### PROBLEM DESCRIPTION
In the data below, which lines hold "fixed"? Copy every one.

Source texts of formatted documents:

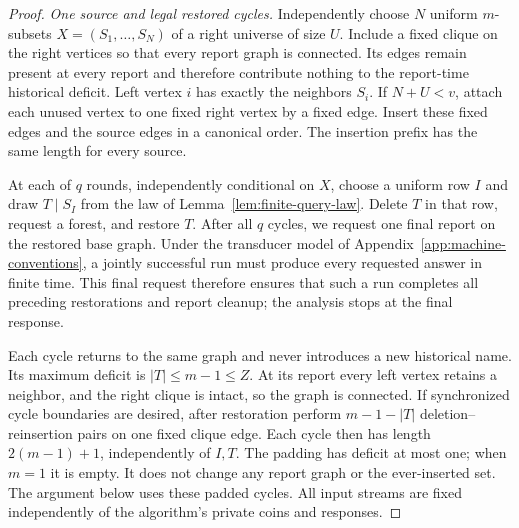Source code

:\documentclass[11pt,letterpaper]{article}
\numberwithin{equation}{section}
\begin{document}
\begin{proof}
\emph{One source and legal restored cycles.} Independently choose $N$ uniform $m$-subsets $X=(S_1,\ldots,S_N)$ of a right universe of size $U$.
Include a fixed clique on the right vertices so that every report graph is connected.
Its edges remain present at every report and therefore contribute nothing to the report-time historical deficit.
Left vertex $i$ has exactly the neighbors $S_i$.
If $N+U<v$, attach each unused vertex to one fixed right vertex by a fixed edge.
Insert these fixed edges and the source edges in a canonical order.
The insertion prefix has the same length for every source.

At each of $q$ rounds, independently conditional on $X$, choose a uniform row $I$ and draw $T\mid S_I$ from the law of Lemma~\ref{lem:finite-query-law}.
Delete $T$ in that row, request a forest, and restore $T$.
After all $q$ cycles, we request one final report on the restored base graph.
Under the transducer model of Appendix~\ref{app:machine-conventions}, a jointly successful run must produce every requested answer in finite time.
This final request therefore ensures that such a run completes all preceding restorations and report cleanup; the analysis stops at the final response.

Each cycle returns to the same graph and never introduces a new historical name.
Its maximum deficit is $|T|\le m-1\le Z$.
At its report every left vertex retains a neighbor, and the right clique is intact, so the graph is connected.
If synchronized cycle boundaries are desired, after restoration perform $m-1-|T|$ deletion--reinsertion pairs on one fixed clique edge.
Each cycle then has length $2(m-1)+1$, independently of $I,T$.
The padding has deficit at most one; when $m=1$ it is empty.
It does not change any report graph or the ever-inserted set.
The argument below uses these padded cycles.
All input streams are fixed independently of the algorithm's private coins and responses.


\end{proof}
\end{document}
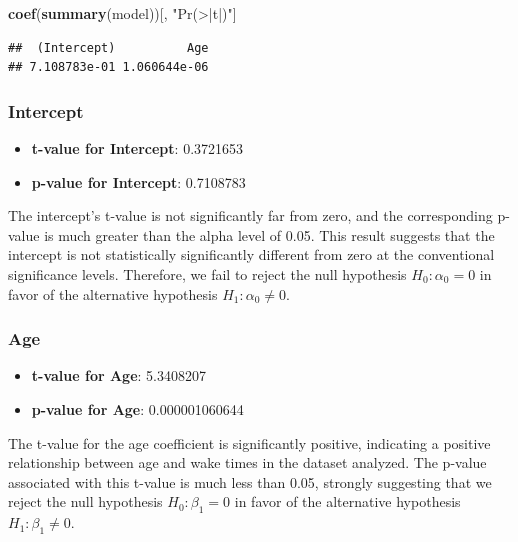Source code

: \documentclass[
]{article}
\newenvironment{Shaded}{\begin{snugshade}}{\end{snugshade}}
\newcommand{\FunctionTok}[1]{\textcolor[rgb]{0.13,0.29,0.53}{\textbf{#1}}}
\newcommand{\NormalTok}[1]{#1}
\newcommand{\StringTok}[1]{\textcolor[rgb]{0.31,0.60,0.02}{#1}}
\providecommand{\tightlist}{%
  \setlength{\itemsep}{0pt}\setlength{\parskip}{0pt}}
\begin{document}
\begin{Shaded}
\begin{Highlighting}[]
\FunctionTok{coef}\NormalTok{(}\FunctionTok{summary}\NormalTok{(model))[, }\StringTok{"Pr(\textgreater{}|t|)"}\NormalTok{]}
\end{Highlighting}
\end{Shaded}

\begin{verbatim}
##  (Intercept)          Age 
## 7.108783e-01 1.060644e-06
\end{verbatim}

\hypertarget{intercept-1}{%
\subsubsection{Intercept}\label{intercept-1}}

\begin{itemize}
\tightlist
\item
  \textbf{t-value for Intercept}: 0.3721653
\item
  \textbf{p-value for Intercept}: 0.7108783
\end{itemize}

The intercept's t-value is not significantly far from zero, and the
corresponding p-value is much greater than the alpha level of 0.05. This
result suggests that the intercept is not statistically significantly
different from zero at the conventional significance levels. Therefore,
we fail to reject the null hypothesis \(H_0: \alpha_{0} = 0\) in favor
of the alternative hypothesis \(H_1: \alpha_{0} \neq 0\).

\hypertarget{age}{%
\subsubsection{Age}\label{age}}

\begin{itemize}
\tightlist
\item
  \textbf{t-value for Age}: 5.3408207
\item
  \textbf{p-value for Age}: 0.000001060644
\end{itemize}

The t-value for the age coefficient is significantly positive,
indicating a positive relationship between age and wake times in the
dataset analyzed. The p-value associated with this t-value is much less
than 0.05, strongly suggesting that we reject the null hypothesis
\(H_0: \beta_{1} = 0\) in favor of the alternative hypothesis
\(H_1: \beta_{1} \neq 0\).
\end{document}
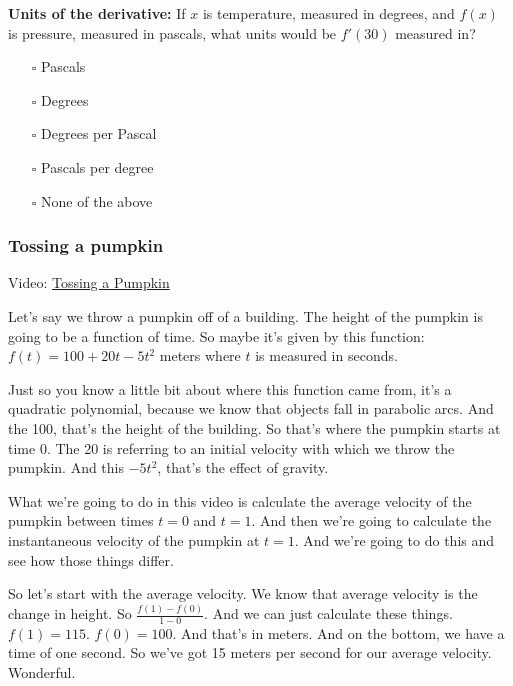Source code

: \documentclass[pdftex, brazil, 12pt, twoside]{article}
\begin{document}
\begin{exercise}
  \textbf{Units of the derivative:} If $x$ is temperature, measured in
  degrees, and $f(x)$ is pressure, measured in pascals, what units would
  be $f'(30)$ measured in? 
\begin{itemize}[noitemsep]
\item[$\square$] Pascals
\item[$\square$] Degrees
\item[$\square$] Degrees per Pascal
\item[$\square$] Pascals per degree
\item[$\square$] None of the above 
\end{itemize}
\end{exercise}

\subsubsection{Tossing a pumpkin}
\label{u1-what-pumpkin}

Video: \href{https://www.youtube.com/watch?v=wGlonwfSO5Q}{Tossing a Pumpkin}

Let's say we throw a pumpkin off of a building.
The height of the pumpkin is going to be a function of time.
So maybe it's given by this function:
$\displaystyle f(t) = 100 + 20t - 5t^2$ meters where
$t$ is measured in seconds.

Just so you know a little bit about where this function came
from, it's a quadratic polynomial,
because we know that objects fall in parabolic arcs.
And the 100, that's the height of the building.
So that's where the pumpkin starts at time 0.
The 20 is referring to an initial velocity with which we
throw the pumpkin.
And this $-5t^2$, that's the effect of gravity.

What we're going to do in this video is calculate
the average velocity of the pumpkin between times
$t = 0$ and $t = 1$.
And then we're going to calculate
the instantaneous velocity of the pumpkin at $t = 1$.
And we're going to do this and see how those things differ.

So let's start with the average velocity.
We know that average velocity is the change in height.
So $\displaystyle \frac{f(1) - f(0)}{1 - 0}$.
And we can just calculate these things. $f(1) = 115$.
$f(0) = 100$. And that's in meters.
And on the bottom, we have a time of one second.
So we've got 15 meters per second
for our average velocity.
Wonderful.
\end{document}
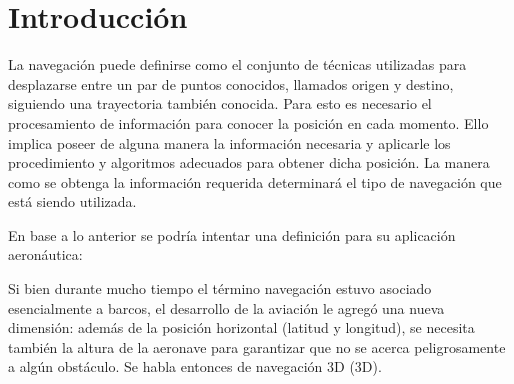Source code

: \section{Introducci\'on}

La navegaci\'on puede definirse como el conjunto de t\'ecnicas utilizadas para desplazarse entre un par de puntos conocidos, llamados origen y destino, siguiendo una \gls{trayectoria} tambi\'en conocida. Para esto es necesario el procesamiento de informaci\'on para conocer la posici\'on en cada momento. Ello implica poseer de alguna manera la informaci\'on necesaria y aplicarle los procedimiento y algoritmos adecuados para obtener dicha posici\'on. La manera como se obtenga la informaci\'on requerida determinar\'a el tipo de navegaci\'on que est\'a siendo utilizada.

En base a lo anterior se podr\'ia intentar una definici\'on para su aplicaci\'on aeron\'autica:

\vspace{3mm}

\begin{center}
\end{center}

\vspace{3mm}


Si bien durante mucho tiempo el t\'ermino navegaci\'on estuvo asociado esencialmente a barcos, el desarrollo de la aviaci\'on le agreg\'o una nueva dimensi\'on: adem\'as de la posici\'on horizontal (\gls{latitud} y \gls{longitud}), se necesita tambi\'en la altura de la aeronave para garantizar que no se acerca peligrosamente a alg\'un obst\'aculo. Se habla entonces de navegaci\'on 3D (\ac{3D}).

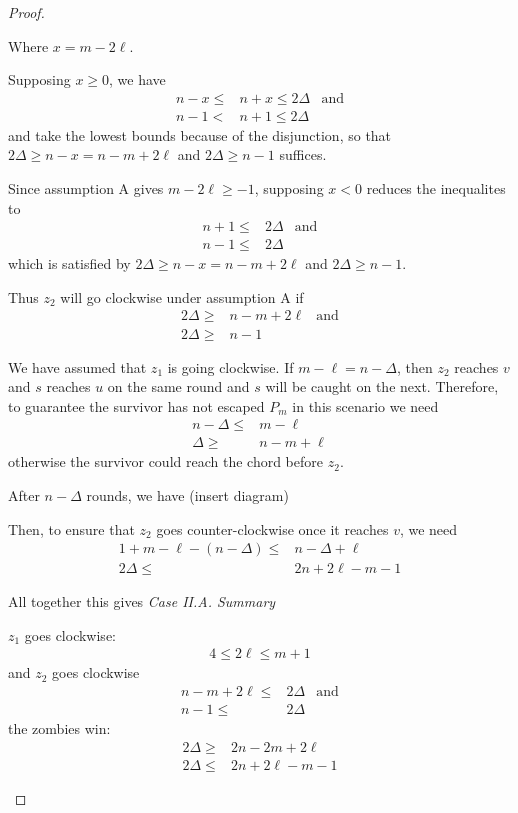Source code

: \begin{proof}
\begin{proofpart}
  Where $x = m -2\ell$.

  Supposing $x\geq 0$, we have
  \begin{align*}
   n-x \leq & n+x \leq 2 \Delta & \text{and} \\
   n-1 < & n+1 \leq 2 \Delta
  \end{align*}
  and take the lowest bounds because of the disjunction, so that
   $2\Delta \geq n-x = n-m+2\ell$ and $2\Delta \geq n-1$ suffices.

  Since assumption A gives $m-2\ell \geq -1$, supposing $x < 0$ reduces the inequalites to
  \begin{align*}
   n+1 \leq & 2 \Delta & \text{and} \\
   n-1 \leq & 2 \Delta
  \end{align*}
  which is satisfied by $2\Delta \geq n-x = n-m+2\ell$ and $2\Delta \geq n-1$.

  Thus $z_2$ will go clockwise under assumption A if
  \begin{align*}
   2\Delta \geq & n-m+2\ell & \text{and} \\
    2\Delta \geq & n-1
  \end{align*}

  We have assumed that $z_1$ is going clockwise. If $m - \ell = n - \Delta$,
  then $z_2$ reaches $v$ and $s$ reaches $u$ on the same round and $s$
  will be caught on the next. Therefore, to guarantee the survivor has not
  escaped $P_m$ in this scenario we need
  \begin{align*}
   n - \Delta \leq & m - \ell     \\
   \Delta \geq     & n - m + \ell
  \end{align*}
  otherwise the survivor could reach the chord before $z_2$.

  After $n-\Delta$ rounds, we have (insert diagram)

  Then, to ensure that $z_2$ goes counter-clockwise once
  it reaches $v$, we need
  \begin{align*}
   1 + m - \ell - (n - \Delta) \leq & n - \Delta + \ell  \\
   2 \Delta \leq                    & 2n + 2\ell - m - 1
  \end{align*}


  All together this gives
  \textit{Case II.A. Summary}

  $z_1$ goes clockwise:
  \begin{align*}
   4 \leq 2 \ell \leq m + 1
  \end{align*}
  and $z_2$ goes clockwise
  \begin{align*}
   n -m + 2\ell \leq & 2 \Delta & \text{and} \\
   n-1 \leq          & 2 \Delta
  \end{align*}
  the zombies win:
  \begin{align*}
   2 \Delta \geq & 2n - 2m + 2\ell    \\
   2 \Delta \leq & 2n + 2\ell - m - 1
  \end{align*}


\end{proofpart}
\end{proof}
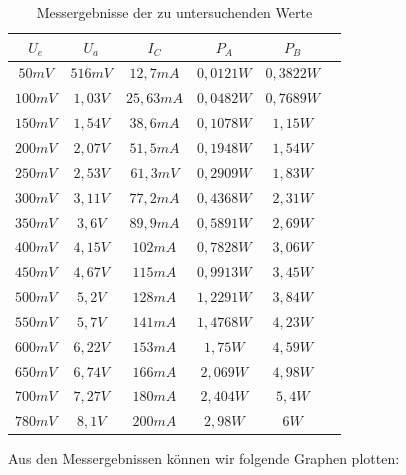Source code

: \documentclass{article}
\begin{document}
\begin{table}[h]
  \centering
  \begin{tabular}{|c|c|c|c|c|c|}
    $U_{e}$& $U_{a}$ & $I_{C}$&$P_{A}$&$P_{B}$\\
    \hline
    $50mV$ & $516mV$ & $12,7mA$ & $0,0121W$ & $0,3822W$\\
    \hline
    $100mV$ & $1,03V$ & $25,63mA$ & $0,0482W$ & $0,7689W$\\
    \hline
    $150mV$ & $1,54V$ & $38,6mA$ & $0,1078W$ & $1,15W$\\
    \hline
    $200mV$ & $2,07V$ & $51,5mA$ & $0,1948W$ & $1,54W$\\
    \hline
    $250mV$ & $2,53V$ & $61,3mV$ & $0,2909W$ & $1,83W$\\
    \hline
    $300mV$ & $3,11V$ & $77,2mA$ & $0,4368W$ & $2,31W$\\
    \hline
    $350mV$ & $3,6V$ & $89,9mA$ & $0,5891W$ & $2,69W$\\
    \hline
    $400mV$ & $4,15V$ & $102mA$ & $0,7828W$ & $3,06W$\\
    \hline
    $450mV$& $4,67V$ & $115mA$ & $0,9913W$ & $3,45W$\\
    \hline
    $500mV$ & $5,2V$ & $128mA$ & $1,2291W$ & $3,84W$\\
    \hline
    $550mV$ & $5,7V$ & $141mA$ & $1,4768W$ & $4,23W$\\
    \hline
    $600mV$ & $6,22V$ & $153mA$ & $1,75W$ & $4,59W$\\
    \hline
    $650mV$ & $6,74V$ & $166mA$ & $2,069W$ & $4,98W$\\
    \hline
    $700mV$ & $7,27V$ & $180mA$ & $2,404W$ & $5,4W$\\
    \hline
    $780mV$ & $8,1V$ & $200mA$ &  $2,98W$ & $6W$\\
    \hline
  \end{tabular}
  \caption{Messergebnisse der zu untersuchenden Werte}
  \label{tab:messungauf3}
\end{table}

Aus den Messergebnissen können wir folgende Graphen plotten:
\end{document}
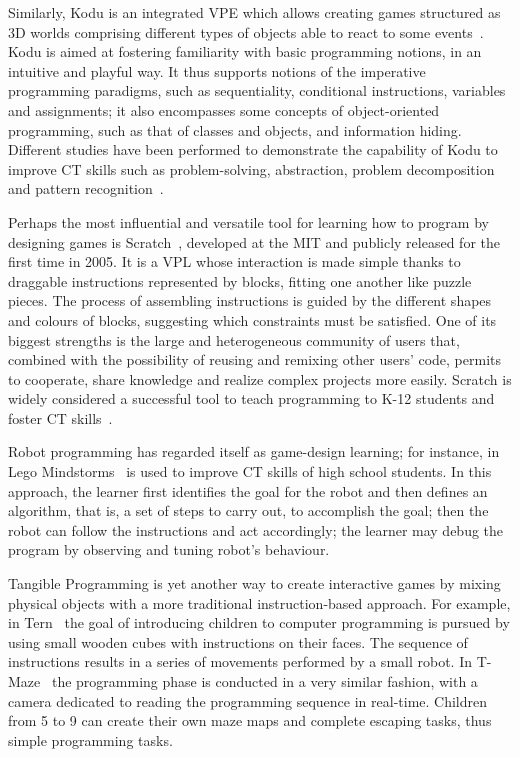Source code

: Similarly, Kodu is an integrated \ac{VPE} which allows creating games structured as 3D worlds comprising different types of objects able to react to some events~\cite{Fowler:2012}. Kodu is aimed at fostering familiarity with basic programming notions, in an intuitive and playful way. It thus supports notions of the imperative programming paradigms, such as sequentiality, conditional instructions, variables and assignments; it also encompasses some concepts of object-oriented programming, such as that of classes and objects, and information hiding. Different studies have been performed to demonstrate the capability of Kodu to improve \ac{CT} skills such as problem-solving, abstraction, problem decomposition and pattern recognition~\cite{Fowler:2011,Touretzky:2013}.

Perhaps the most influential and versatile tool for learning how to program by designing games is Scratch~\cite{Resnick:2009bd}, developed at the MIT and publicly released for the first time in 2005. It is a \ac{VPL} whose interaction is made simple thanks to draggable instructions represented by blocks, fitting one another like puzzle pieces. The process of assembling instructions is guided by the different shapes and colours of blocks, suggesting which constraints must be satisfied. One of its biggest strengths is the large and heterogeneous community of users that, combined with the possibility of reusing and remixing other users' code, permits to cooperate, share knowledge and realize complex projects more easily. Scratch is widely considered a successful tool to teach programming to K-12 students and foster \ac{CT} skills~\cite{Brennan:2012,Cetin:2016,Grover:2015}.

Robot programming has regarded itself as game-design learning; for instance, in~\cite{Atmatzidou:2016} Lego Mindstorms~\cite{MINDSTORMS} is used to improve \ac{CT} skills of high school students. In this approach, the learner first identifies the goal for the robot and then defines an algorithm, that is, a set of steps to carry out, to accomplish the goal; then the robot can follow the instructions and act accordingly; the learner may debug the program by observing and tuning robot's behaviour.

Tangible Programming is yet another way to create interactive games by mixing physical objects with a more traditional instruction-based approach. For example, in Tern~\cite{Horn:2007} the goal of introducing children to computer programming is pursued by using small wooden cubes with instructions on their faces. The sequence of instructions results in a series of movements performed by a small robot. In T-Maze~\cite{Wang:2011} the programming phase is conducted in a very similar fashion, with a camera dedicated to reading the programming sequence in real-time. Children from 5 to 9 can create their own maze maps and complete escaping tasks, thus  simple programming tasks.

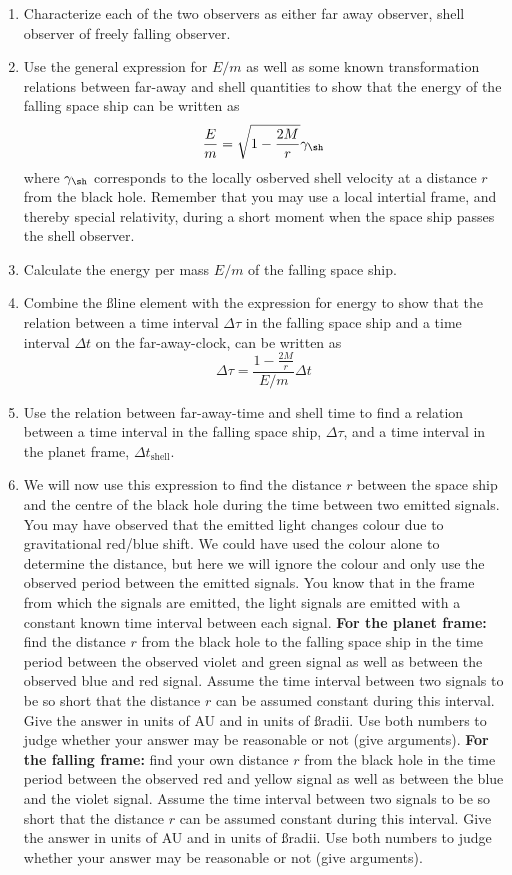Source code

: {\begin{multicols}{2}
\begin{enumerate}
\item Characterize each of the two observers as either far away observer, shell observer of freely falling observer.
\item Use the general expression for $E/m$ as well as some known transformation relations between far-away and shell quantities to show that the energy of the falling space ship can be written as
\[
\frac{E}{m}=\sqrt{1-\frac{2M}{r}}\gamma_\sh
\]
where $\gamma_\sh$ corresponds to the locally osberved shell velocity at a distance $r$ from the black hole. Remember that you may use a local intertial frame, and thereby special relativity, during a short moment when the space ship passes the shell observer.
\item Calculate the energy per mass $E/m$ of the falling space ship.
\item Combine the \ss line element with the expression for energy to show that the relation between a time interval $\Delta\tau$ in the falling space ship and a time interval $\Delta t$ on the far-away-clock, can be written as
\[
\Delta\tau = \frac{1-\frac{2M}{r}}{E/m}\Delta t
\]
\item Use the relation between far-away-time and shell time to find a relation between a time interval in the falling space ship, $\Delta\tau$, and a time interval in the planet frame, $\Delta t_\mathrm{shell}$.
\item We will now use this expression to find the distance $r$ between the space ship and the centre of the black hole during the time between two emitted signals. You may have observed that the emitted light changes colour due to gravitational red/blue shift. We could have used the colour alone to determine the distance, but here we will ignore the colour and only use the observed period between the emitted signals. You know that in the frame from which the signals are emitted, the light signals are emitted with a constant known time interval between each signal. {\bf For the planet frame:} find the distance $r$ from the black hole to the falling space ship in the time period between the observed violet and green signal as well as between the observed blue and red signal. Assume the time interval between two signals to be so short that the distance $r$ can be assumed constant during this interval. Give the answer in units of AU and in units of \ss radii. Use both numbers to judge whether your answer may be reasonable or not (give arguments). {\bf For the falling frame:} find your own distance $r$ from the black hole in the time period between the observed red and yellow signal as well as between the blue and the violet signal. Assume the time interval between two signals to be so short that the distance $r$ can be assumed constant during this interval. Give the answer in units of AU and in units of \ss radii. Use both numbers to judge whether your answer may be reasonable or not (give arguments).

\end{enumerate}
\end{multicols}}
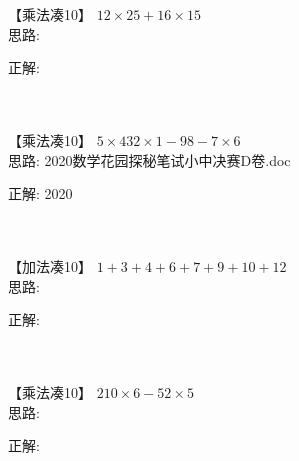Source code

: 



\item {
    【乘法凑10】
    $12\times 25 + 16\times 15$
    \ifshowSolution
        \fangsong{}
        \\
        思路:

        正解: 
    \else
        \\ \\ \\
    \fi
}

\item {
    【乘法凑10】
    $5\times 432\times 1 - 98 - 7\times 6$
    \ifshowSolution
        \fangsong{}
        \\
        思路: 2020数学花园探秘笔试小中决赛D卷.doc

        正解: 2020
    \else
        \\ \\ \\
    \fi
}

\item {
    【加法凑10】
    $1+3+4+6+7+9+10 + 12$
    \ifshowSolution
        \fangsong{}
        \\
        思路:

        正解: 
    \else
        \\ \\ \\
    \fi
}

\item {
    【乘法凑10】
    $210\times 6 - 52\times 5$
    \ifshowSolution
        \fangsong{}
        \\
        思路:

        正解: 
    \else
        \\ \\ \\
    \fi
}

### ANSWER SPACE
Include a fixed clique on the right vertices so that every report graph is connected.
If $N+U<v$, attach each unused vertex to one fixed right vertex by a fixed edge.
Insert these fixed edges and the source edges in a canonical order.
If synchronized cycle boundaries are desired, after restoration perform $m-1-|T|$ deletion--reinsertion pairs on one fixed clique edge.
All input streams are fixed independently of the algorithm's private coins and responses.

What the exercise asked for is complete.